В отеле «Дельфин» мы с матерью сидели за плетеным столиком под сенью пальм в кадках, и я старалась не верить собственным глазам, убеждая себя, что окруженная чемоданами блондинка возле стойки портье вовсе не та, за кого я ее приняла. Это просто какая-то англичанка, которую ты никогда не видела, – говорила я себе, но мозг мой упрямо твердил: да нет же, ты не обозналась. Я отвела взгляд от девушки и сосредоточилась на трех молодых англичанах за соседним столиком, вознамерившихся сэкономить на чаевых официантке.
– Ну что, пять или десять процентов? – Парень в университетском галстуке помахал счетом, приятели его рассмеялись. – Вообще-то я даю на чай только симпатичным. А у этой ноги-спички…
Я ожгла их взглядом, мать же ничего не замечала.
– Май, но как же зябко и сыро, mon Dieu! – Она развернула салфетку. На фоне гор нашего багажа мы являли собой разительный контраст: наряд матери весь такой женственный и воздушный, благоухающий лавандой, а на мне все мятое и надето сикось-накось. – Распрями плечи, cherie. – С замужества мать жила в Нью-Йорке, но до сих пор орошала свою речь французскими словечками. – Не горбись.
– В этой штуковине не сгорбишься.
Корсет меня сковал, точно стальной обруч. Сложением я тростинка, и он мне ни к чему, но без него силуэт моей пышной юбки будет неправильным, а посему я закована в железо. Черт бы побрал этого Диора с его «Новым обликом»! Мать всегда одевалась по самой последней моде, чему способствовала ее фигура: хороший рост, узкая талия, соблазнительные изгибы. Конфетка в просторном дорожном костюме. Я же утопала в своем оборчатом наряде. 1947-й был адом для тщедушной худышки вроде меня, не вписывающейся в «Новый облик». Кроме того, он был адом для всякой девушки, которая математические задачи предпочитает журналу «Вог», а Эдит Пиаф – Арти Шоу, для девушки, у которой нет обручального кольца, но уже слегка округлился живот.

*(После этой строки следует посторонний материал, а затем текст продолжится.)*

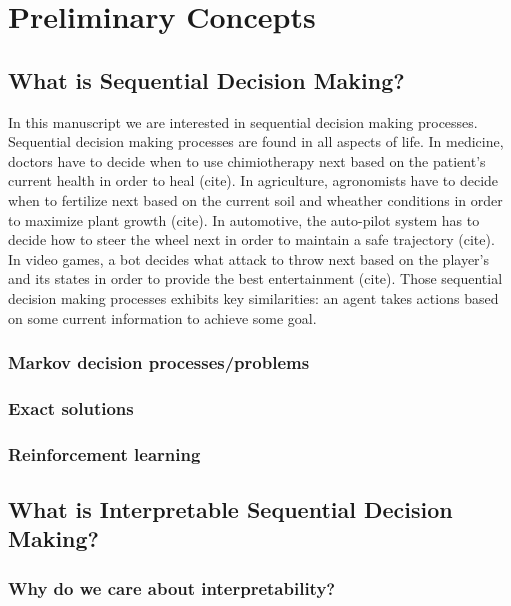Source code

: \chapter*{Preliminary Concepts}

\section{What is Sequential Decision Making?}
In this manuscript we are interested in sequential decision making processes. Sequential decision making processes are found in all aspects of life. In medicine, {\color{blue}doctors} have to decide when {\color{orange}to use chimiotherapy} next based on {\color{green} the patient's current health} in order {\color{red}to heal} (cite). In agriculture, agronomists have to decide when to fertilize next based on the current soil and wheather conditions in order to maximize plant growth (cite). In automotive, the auto-pilot system has to decide how to steer the wheel next in order to maintain a safe trajectory (cite). In video games, a bot decides what attack to throw next based on the player's and its states in order to provide the best entertainment (cite).
Those sequential decision making processes exhibits key similarities: {\color{blue}an agent} takes {\color{orange}actions} based on {\color{green}some current information} to achieve some {\color{red}goal}. 

\subsection{Markov decision processes/problems}

\subsection{Exact solutions}

\subsection{Reinforcement learning}

\section{What is Interpretable Sequential Decision Making?}

\subsection{Why do we care about interpretability?}


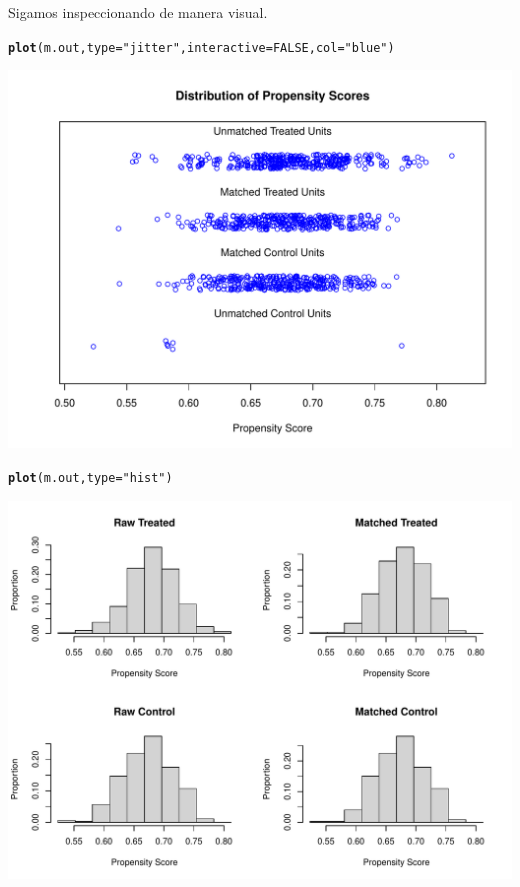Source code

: \documentclass[onesided]{article}\usepackage[]{graphicx}\usepackage[]{color}
\makeatletter
\def\maxwidth{ %
  \ifdim\Gin@nat@width>\linewidth
    \linewidth
  \else
    \Gin@nat@width
  \fi
}
\newcommand{\hlnum}[1]{\textcolor[rgb]{0.686,0.059,0.569}{#1}}%
\newcommand{\hlstr}[1]{\textcolor[rgb]{0.192,0.494,0.8}{#1}}%
\newcommand{\hlstd}[1]{\textcolor[rgb]{0.345,0.345,0.345}{#1}}%
\newcommand{\hlkwc}[1]{\textcolor[rgb]{0.333,0.667,0.333}{#1}}%
\newcommand{\hlkwd}[1]{\textcolor[rgb]{0.737,0.353,0.396}{\textbf{#1}}}%
\newenvironment{kframe}{%
 \def\at@end@of@kframe{}%
 \ifinner\ifhmode%
  \def\at@end@of@kframe{\end{minipage}}%
  \begin{minipage}{\columnwidth}%
 \fi\fi%
 \def\FrameCommand##1{\hskip\@totalleftmargin \hskip-\fboxsep
 \colorbox{shadecolor}{##1}\hskip-\fboxsep
     \hskip-\linewidth \hskip-\@totalleftmargin \hskip\columnwidth}%
 \MakeFramed {\advance\hsize-\width
   \@totalleftmargin\z@ \linewidth\hsize
   \@setminipage}}%
 {\par\unskip\endMakeFramed%
 \at@end@of@kframe}
\newenvironment{knitrout}{}{} %
\makeatother
\begin{document}
Sigamos inspeccionando de manera visual.

\begin{knitrout}
\color{fgcolor}\begin{kframe}
\begin{alltt}
\hlkwd{plot}\hlstd{(m.out,} \hlkwc{type} \hlstd{=} \hlstr{"jitter"}\hlstd{,} \hlkwc{interactive} \hlstd{=} \hlnum{FALSE}\hlstd{,} \hlkwc{col} \hlstd{=} \hlstr{"blue"}\hlstd{)}
\end{alltt}
\end{kframe}

{\centering \includegraphics[width=\maxwidth]{figure/sim:6-1} 

}


\begin{kframe}\begin{alltt}
\hlkwd{plot}\hlstd{(m.out,} \hlkwc{type} \hlstd{=} \hlstr{"hist"}\hlstd{)}
\end{alltt}
\end{kframe}

{\centering \includegraphics[width=\maxwidth]{figure/sim:6-2} 

}
\end{knitrout}
\end{document}
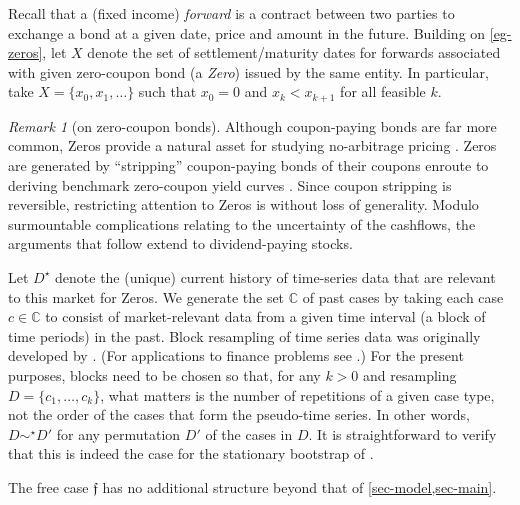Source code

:\documentclass[ecta,nameyear,draft]{econsocart}
\newcommand{\novel}{\mathfrak f}
\newcommand{\mbbc}{{\mathds C}}
\newcommand{\past}{{D^\star}}
\theoremstyle{plain}
\theoremstyle{remark}
\newtheorem*{remark*}{Remark}
\begin{document}
Recall that a (fixed income) \emph{forward} is a contract between two parties
to exchange a bond at a given date, price and amount in the future.  Building
on \cref{eg-zeros}, let $X$ denote the set of settlement/maturity dates for
forwards associated with given zero-coupon bond (a \emph{Zero}) issued by the
same entity. In particular, take $X = \{x_0, x_1, \dots\}$ such that $x_0 = 0$
and $x_k < x_{k + 1}$ for all feasible $k$. 
\begin{remark*}[on zero-coupon bonds] Although coupon-paying bonds are far more
  common, Zeros provide a natural asset for studying no-arbitrage pricing
  \citep{barillas2019speculation}. Zeros are generated by ``stripping''
  coupon-paying bonds of their coupons enroute to deriving benchmark
  zero-coupon yield curves \citep{brealey2020principles}. Since coupon
  stripping is reversible, restricting attention to Zeros is without loss of
  generality. Modulo surmountable complications relating to the uncertainty of
  the cashflows, the arguments that follow extend to dividend-paying stocks.
\end{remark*}

Let $\past$ denote the (unique) current history of time-series data that are
relevant to this market for Zeros.  We generate the set $\mbbc$ of past cases
by taking each case $c \in \mbbc$ to consist of market-relevant data from a
given time interval (a block of time periods) in the past. Block resampling of
time series data was originally developed by
\citet{kunsch1989jackknife,politis1994stationary}. (For applications to finance
problems see \citet{white2000reality,harvey2021lucky}.) For the present
purposes, blocks need to be chosen so that, for any $k > 0$ and resampling $D =
\{c_1, \dots, c_k\}$, what matters is the number of repetitions of a given case
type, not the order of the cases that form the pseudo-time series. In other
words, $D \sim^\star D'$ for any permutation $D'$ of the cases in $D$.  It is
straightforward to verify that this is indeed the case for the stationary
bootstrap of \citet[section 2]{politis1994stationary}.

The free case $\novel$ has no additional structure beyond that of
\cref{sec-model,sec-main}.
\end{document}
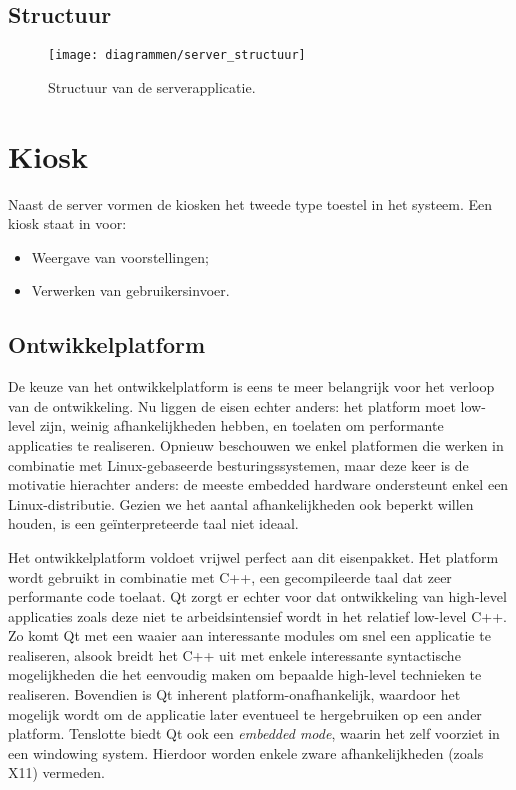 \subsection{Structuur}

\begin{figure}
	\texttt{[image: diagrammen/server\_structuur]}
	\caption{Structuur van de serverapplicatie.}
\end{figure}

\section{Kiosk}
\label{sec:kiosk}

Naast de server vormen de kiosken het tweede type toestel in het systeem. Een kiosk staat in voor:
\begin{itemize}
\item Weergave van voorstellingen;
\item Verwerken van gebruikersinvoer.
\end{itemize}

\subsection{Ontwikkelplatform}

De keuze van het ontwikkelplatform is eens te meer belangrijk voor het verloop van de ontwikkeling. Nu liggen de eisen echter anders: het platform moet low-level zijn, weinig afhankelijkheden hebben, en toelaten om performante applicaties te realiseren. Opnieuw beschouwen we enkel platformen die werken in combinatie met Linux-gebaseerde besturingssystemen, maar deze keer is de motivatie hierachter anders: de meeste embedded hardware ondersteunt enkel een Linux-distributie. Gezien we het aantal afhankelijkheden ook beperkt willen houden, is een geïnterpreteerde taal niet ideaal.

Het ontwikkelplatform  voldoet vrijwel perfect aan dit eisenpakket. Het platform wordt gebruikt in combinatie met C++, een gecompileerde taal dat zeer performante code toelaat. Qt zorgt er echter voor dat ontwikkeling van high-level applicaties zoals deze niet te arbeidsintensief wordt in het relatief low-level C++. Zo komt Qt met een waaier aan interessante modules om snel een applicatie te realiseren, alsook breidt het C++ uit met enkele interessante syntactische mogelijkheden die het eenvoudig maken om bepaalde high-level technieken te realiseren. Bovendien is Qt inherent platform-onafhankelijk, waardoor het mogelijk wordt om de applicatie later eventueel te hergebruiken op een ander platform. Tenslotte biedt Qt ook een \emph{embedded mode}, waarin het zelf voorziet in een windowing system. Hierdoor worden enkele zware afhankelijkheden (zoals X11) vermeden.

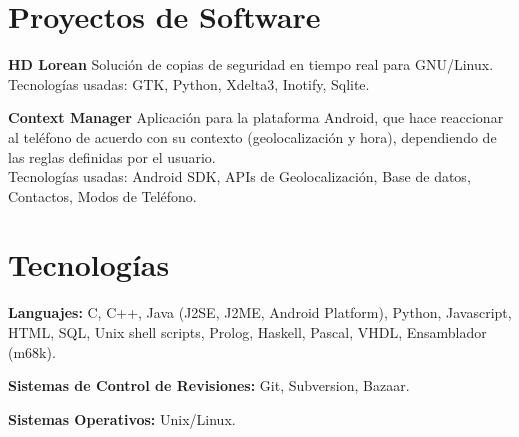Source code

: \documentclass[margin,line]{resume}
\begin{document}
\begin{resume}
\section{\sc Proyectos de Software } 
\begin{list1}
\item[] {\bf HD Lorean}
Solución de copias de seguridad en tiempo real para GNU/Linux.\\
Tecnologías usadas: GTK, Python, Xdelta3, Inotify, Sqlite.\\

\item[] {\bf Context Manager}
Aplicación para la plataforma Android, que hace reaccionar al teléfono 
de acuerdo con su contexto (geolocalización y hora), dependiendo de las reglas definidas por el usuario.\\
Tecnologías usadas: Android SDK, APIs de Geolocalización, Base de datos,
Contactos, Modos de Teléfono.
\end{list1}

\section{\sc Tecnologías} 
\begin{list2}
\item {\bf Languajes:} C, C++, Java (J2SE, J2ME, Android Platform), Python,
Javascript, HTML, SQL, Unix shell scripts, Prolog, Haskell, Pascal, VHDL,
Ensamblador (m68k).
\item {\bf Sistemas de Control de Revisiones:} Git, Subversion, Bazaar.
\item {\bf Sistemas Operativos:} Unix/Linux. 
\end{list2}


\end{resume}
\end{document}
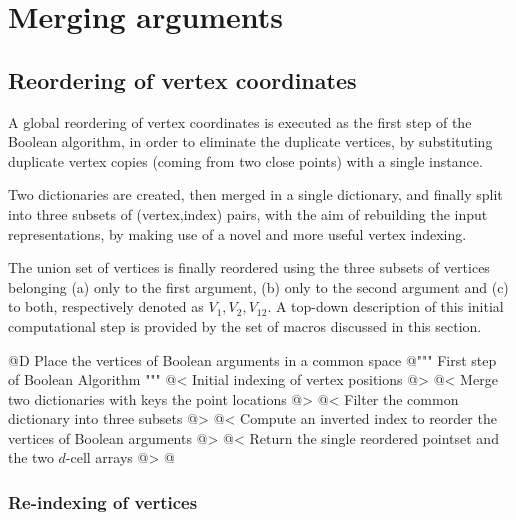 \documentclass[11pt,oneside]{article}	%
\begin{document}
\section{Merging arguments}

\subsection{Reordering of vertex coordinates}
A global reordering of vertex coordinates is executed as the first step of the Boolean algorithm, in order to eliminate the duplicate vertices, by substituting duplicate vertex copies (coming from two close points) with a single instance. 

Two dictionaries are created, then merged in a single dictionary, and finally split into three subsets of (vertex,index) pairs, with the aim of rebuilding the input representations, by making use of a novel and more useful vertex indexing.

The union set of vertices is finally reordered using the three subsets of vertices belonging (a) only to the first argument, (b) only to the second argument and (c) to both, respectively denoted as $V_1, V_2, V_{12}$. A top-down description of this initial computational step is provided by the set of macros discussed in this section.

@D Place the vertices of Boolean arguments in a common space
@{""" First step of Boolean Algorithm """
@< Initial indexing of vertex positions @>
@< Merge two dictionaries with keys the point locations @>
@< Filter the common dictionary into three subsets @>
@< Compute an inverted index to reorder the vertices of Boolean arguments @>
@< Return the single reordered pointset and the two $d$-cell arrays @>
@}

\subsubsection{Re-indexing of vertices}
\end{document}
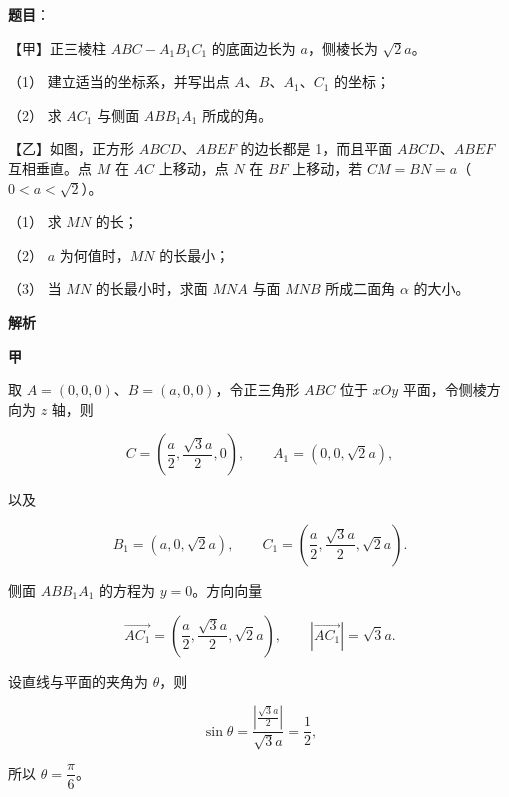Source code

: \begin{answer}

\textbf{题目}：

【甲】正三棱柱 $ABC-A_1B_1C_1$ 的底面边长为 $a$，侧棱长为 $\sqrt2a$。
\nopagebreak[4]
\begin{center}\end{center}
\nopagebreak[4]
（1） 建立适当的坐标系，并写出点 $A\text{、}B\text{、}A_1\text{、}C_1$ 的坐标；

（2） 求 $AC_1$ 与侧面 $ABB_1A_1$ 所成的角。

【乙】如图，正方形 $ABCD\text{、}ABEF$ 的边长都是 1，而且平面 $ABCD\text{、}ABEF$ 互相垂直。点 $M$ 在 $AC$ 上移动，点 $N$ 在 $BF$ 上移动，若 $CM=BN=a$（$0<a<\sqrt2$）。
\nopagebreak[4]
\begin{center}\end{center}
\nopagebreak[4]
（1） 求 $MN$ 的长；

（2） $a$ 为何值时，$MN$ 的长最小；

（3） 当 $MN$ 的长最小时，求面 $MNA$ 与面 $MNB$ 所成二面角 $\alpha$ 的大小。


\textbf{解析}

\textbf{甲}


取 $A=(0,0,0)$、$B=(a,0,0)$，令正三角形 $ABC$ 位于 $xOy$ 平面，令侧棱方向为 $z$ 轴，则

\nopagebreak[4]
\[
C=\left(\frac a2,\frac{\sqrt3a}{2},0\right),\qquad
A_1=(0,0,\sqrt2a),
\]

以及

\nopagebreak[4]
\[
B_1=(a,0,\sqrt2a),\qquad
C_1=\left(\frac a2,\frac{\sqrt3a}{2},\sqrt2a\right).
\]


侧面 $ABB_1A_1$ 的方程为 $y=0$。方向向量

\nopagebreak[4]
\[
\overrightarrow{AC_1}
=\left(\frac a2,\frac{\sqrt3a}{2},\sqrt2a\right),
\qquad
|\overrightarrow{AC_1}|=\sqrt3a.
\]

设直线与平面的夹角为 $\theta$，则

\nopagebreak[4]
\[
\sin\theta
=\frac{\left|\frac{\sqrt3a}{2}\right|}{\sqrt3a}
=\frac12,
\]

所以 $\theta=\dfrac\pi6$。


\end{answer}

Я, Чарли Сент-Клэр, идеально соответствовала всем трем позициям. Вот еще из-за последней-то мать и заковала меня в корсет. Я была только на четвертом месяце, но матушка подстраховалась, чтобы никто не узнал, какую шлюху она произвела на свет.
Украдкой я оглядела гостиничный холл. Блондинка все еще была у стойки, а мозг мой по-прежнему увещевал, что мне не померещилось. Я сморгнула и отвернулась. К нам подошла улыбчивая официантка:
– Будете полдничать, мадам?
У нее и впрямь тощие ноги, подметила я, когда она отбыла с нашим заказом. Парни за соседним столиком все еще высчитывали размер чаевых:
– Так, с нас по пять шиллингов. Значит, хватит ей и двухпенсовика…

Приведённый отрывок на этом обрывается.